Some key properties of absolute values include:

• \(|x| \geq 0\) for all real numbers \(x\).
• \(|x|\) is the same as \(x\) if \(x \geq 0\).
• \(|x|\) is \(-x\) if \(x < 0\).

The absolute value reflects the magnitude of a number without consideration for the sign. This means \(|7x + 3|\) will always be non-negative.

Non-negative numbers include all positive numbers and zero. They are crucial in understanding absolute value expressions like \(|7x + 3|\).

In this context:

• The term \(|7x + 3|\) represents the distance from zero and, by definition, cannot be negative.
• This equation \(|7x + 3| = -5x\) implies that a non-negative number must equal a potentially negative value on the right side of the equation.

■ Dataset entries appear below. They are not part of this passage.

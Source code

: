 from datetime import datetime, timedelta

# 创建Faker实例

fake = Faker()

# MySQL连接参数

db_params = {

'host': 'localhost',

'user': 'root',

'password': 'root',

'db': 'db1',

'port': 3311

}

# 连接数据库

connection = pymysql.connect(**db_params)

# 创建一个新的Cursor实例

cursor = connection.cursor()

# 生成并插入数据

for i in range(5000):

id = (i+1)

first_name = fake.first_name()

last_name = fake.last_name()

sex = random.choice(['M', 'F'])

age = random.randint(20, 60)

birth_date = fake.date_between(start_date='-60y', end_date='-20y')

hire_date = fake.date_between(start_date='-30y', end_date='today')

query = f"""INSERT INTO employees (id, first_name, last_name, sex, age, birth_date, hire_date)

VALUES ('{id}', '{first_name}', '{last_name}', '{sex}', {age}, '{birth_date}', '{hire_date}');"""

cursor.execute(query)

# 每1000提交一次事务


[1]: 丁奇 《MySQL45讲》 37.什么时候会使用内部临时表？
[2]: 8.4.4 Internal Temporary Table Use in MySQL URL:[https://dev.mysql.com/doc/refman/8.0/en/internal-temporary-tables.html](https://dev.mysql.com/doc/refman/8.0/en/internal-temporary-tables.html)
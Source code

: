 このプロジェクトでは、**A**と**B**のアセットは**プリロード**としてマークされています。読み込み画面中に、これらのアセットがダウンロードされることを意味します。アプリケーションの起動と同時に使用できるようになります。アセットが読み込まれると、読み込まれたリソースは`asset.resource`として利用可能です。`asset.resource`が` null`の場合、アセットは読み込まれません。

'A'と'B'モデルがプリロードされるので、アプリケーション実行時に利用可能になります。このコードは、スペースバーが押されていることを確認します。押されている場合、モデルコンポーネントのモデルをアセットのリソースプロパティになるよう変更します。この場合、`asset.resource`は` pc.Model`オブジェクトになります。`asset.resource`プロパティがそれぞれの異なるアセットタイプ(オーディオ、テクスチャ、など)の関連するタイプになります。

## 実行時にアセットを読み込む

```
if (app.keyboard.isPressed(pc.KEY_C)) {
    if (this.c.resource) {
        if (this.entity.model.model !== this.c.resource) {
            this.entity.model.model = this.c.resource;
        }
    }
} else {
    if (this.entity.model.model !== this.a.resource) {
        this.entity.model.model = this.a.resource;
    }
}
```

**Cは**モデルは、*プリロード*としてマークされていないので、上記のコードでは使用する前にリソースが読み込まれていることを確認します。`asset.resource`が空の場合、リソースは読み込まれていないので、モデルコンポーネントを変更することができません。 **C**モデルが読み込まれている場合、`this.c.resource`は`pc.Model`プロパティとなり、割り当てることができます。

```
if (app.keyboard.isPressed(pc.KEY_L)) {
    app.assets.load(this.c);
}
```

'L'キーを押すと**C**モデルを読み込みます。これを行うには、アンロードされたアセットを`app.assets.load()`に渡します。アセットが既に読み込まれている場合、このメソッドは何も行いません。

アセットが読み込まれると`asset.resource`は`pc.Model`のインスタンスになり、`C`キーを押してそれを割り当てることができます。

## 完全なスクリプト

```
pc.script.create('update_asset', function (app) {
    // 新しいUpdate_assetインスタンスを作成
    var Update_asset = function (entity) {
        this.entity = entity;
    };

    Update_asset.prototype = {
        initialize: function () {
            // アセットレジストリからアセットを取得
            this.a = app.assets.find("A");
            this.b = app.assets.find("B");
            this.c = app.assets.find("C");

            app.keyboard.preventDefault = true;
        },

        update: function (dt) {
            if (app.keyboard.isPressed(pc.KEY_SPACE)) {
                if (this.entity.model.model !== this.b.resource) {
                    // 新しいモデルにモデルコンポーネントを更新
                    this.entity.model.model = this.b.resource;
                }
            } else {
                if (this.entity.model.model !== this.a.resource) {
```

Therefore, it is impossible for a non-negative value, represented by the absolute value expression, to ever equal a strict negative value like \(-5x\).

Understanding the difference between equations and inequalities is vital. An equation states that two expressions are equal, while an inequality states that one expression is greater or less than another.

When analyzing an absolute value equation like \(|7x + 3| = -5x\), we note:

• The left side is always non-negative due to the nature of absolute values.
• The right side, \(-5x\), can be negative, zero, or positive depending on the value of \(x\).

Given these facts, it’s clear why the original equation has no real solution. The non-negative side (left) can never match a negative value from the right side, creating a fundamental mismatch in the equality.